GOAL OF THE EXERCISE: Each entry has to be printed again exactly.

DATA EXTRACT:

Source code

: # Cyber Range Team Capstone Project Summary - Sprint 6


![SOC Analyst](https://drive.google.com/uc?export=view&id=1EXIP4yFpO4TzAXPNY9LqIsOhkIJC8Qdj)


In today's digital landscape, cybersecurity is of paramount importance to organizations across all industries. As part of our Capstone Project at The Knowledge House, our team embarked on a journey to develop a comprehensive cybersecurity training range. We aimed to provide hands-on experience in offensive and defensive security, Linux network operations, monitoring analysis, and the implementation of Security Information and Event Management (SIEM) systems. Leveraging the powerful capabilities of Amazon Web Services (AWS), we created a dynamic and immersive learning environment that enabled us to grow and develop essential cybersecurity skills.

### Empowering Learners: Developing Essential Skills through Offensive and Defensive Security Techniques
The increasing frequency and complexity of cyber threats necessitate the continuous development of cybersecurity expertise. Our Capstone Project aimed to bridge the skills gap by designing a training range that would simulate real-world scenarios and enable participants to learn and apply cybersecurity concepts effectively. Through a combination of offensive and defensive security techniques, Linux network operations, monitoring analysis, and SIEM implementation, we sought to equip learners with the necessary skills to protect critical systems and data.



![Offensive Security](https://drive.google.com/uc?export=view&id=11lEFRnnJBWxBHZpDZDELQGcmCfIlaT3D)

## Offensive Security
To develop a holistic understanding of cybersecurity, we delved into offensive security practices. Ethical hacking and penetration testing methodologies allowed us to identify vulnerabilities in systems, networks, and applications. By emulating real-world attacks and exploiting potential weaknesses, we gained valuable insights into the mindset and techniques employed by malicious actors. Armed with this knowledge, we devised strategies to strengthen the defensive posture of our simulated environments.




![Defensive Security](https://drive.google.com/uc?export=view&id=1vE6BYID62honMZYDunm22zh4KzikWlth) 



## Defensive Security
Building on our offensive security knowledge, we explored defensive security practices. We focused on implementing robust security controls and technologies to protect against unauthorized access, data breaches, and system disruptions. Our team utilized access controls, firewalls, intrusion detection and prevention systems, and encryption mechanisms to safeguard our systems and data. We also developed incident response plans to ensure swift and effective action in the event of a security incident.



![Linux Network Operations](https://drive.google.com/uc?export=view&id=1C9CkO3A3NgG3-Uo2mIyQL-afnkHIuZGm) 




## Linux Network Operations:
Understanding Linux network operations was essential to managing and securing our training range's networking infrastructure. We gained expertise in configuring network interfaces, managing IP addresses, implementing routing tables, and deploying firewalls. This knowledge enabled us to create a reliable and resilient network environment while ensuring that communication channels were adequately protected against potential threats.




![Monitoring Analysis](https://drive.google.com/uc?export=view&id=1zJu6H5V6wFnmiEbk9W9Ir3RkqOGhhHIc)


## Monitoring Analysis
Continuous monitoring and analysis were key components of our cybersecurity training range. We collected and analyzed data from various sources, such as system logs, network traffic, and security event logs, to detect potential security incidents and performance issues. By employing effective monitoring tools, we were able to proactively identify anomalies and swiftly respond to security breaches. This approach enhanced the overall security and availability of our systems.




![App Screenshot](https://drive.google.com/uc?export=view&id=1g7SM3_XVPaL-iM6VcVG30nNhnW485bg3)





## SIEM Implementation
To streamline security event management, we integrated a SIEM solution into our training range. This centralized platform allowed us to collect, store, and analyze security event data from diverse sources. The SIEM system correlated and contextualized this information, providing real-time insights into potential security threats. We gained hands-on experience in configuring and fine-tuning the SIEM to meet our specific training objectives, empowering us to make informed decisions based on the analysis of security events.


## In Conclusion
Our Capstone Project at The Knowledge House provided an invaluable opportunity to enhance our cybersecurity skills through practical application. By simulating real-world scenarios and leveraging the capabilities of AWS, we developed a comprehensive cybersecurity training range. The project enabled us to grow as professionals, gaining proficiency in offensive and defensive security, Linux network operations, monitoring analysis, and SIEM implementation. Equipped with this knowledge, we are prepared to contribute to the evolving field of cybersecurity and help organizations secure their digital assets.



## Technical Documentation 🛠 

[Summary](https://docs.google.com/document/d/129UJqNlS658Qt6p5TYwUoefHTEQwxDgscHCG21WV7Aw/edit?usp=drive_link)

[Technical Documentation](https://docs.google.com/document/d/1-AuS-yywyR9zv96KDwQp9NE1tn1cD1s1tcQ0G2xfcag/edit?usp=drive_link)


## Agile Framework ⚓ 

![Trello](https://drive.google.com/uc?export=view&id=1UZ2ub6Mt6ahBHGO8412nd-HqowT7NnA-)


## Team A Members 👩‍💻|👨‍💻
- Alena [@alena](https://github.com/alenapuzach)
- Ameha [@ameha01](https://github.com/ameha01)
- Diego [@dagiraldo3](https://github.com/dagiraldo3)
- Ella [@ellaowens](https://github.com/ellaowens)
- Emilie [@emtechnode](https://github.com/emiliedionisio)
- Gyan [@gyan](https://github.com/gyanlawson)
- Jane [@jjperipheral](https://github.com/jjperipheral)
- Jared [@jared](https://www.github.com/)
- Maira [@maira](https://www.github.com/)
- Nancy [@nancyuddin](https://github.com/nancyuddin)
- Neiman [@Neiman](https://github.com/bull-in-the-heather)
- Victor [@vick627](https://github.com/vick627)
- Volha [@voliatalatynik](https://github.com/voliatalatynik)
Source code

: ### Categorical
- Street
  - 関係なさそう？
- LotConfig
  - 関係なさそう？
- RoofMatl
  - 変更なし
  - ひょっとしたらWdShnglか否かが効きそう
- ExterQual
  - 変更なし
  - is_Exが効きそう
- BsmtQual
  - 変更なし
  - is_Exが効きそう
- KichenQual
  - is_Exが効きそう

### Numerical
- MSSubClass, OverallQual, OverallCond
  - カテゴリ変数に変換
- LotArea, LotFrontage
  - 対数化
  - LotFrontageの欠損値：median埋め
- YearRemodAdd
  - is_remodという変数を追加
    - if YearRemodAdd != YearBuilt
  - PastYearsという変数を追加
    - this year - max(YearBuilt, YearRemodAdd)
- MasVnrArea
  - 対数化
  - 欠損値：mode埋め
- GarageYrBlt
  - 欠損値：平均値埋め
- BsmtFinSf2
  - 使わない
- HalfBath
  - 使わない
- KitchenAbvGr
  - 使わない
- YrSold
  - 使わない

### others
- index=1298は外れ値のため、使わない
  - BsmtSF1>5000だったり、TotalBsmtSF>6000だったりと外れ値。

WRITTEN ANSWER:
Source code

: # Cyber Range Team Capstone Project Summary - Sprint 6


![SOC Analyst](https://drive.google.com/uc?export=view&id=1EXIP4yFpO4TzAXPNY9LqIsOhkIJC8Qdj)


In today's digital landscape, cybersecurity is of paramount importance to organizations across all industries. As part of our Capstone Project at The Knowledge House, our team embarked on a journey to develop a comprehensive cybersecurity training range. We aimed to provide hands-on experience in offensive and defensive security, Linux network operations, monitoring analysis, and the implementation of Security Information and Event Management (SIEM) systems. Leveraging the powerful capabilities of Amazon Web Services (AWS), we created a dynamic and immersive learning environment that enabled us to grow and develop essential cybersecurity skills.

### Empowering Learners: Developing Essential Skills through Offensive and Defensive Security Techniques
The increasing frequency and complexity of cyber threats necessitate the continuous development of cybersecurity expertise. Our Capstone Project aimed to bridge the skills gap by designing a training range that would simulate real-world scenarios and enable participants to learn and apply cybersecurity concepts effectively. Through a combination of offensive and defensive security techniques, Linux network operations, monitoring analysis, and SIEM implementation, we sought to equip learners with the necessary skills to protect critical systems and data.



![Offensive Security](https://drive.google.com/uc?export=view&id=11lEFRnnJBWxBHZpDZDELQGcmCfIlaT3D)

## Offensive Security
To develop a holistic understanding of cybersecurity, we delved into offensive security practices. Ethical hacking and penetration testing methodologies allowed us to identify vulnerabilities in systems, networks, and applications. By emulating real-world attacks and exploiting potential weaknesses, we gained valuable insights into the mindset and techniques employed by malicious actors. Armed with this knowledge, we devised strategies to strengthen the defensive posture of our simulated environments.




![Defensive Security](https://drive.google.com/uc?export=view&id=1vE6BYID62honMZYDunm22zh4KzikWlth) 



## Defensive Security
Building on our offensive security knowledge, we explored defensive security practices. We focused on implementing robust security controls and technologies to protect against unauthorized access, data breaches, and system disruptions. Our team utilized access controls, firewalls, intrusion detection and prevention systems, and encryption mechanisms to safeguard our systems and data. We also developed incident response plans to ensure swift and effective action in the event of a security incident.



![Linux Network Operations](https://drive.google.com/uc?export=view&id=1C9CkO3A3NgG3-Uo2mIyQL-afnkHIuZGm) 




## Linux Network Operations:
Understanding Linux network operations was essential to managing and securing our training range's networking infrastructure. We gained expertise in configuring network interfaces, managing IP addresses, implementing routing tables, and deploying firewalls. This knowledge enabled us to create a reliable and resilient network environment while ensuring that communication channels were adequately protected against potential threats.




![Monitoring Analysis](https://drive.google.com/uc?export=view&id=1zJu6H5V6wFnmiEbk9W9Ir3RkqOGhhHIc)


## Monitoring Analysis
Continuous monitoring and analysis were key components of our cybersecurity training range. We collected and analyzed data from various sources, such as system logs, network traffic, and security event logs, to detect potential security incidents and performance issues. By employing effective monitoring tools, we were able to proactively identify anomalies and swiftly respond to security breaches. This approach enhanced the overall security and availability of our systems.




![App Screenshot](https://drive.google.com/uc?export=view&id=1g7SM3_XVPaL-iM6VcVG30nNhnW485bg3)





## SIEM Implementation
To streamline security event management, we integrated a SIEM solution into our training range. This centralized platform allowed us to collect, store, and analyze security event data from diverse sources. The SIEM system correlated and contextualized this information, providing real-time insights into potential security threats. We gained hands-on experience in configuring and fine-tuning the SIEM to meet our specific training objectives, empowering us to make informed decisions based on the analysis of security events.


## In Conclusion
Our Capstone Project at The Knowledge House provided an invaluable opportunity to enhance our cybersecurity skills through practical application. By simulating real-world scenarios and leveraging the capabilities of AWS, we developed a comprehensive cybersecurity training range. The project enabled us to grow as professionals, gaining proficiency in offensive and defensive security, Linux network operations, monitoring analysis, and SIEM implementation. Equipped with this knowledge, we are prepared to contribute to the evolving field of cybersecurity and help organizations secure their digital assets.



## Technical Documentation 🛠 

[Summary](https://docs.google.com/document/d/129UJqNlS658Qt6p5TYwUoefHTEQwxDgscHCG21WV7Aw/edit?usp=drive_link)

[Technical Documentation](https://docs.google.com/document/d/1-AuS-yywyR9zv96KDwQp9NE1tn1cD1s1tcQ0G2xfcag/edit?usp=drive_link)


## Agile Framework ⚓ 

![Trello](https://drive.google.com/uc?export=view&id=1UZ2ub6Mt6ahBHGO8412nd-HqowT7NnA-)


## Team A Members 👩‍💻|👨‍💻
- Alena [@alena](https://github.com/alenapuzach)
- Ameha [@ameha01](https://github.com/ameha01)
- Diego [@dagiraldo3](https://github.com/dagiraldo3)
- Ella [@ellaowens](https://github.com/ellaowens)
- Emilie [@emtechnode](https://github.com/emiliedionisio)
- Gyan [@gyan](https://github.com/gyanlawson)
- Jane [@jjperipheral](https://github.com/jjperipheral)
- Jared [@jared](https://www.github.com/)
- Maira [@maira](https://www.github.com/)
- Nancy [@nancyuddin](https://github.com/nancyuddin)
- Neiman [@Neiman](https://github.com/bull-in-the-heather)
- Victor [@vick627](https://github.com/vick627)
- Volha [@voliatalatynik](https://github.com/voliatalatynik)
Source code

: ### Categorical
- Street
  - 関係なさそう？
- LotConfig
  - 関係なさそう？
- RoofMatl
  - 変更なし
  - ひょっとしたらWdShnglか否かが効きそう
- ExterQual
  - 変更なし
  - is_Exが効きそう
- BsmtQual
  - 変更なし
  - is_Exが効きそう
- KichenQual
  - is_Exが効きそう

### Numerical
- MSSubClass, OverallQual, OverallCond
  - カテゴリ変数に変換
- LotArea, LotFrontage
  - 対数化
  - LotFrontageの欠損値：median埋め
- YearRemodAdd
  - is_remodという変数を追加
    - if YearRemodAdd != YearBuilt
  - PastYearsという変数を追加
    - this year - max(YearBuilt, YearRemodAdd)
- MasVnrArea
  - 対数化
  - 欠損値：mode埋め
- GarageYrBlt
  - 欠損値：平均値埋め
- BsmtFinSf2
  - 使わない
- HalfBath
  - 使わない
- KitchenAbvGr
  - 使わない
- YrSold
  - 使わない

### others
- index=1298は外れ値のため、使わない
  - BsmtSF1>5000だったり、TotalBsmtSF>6000だったりと外れ値。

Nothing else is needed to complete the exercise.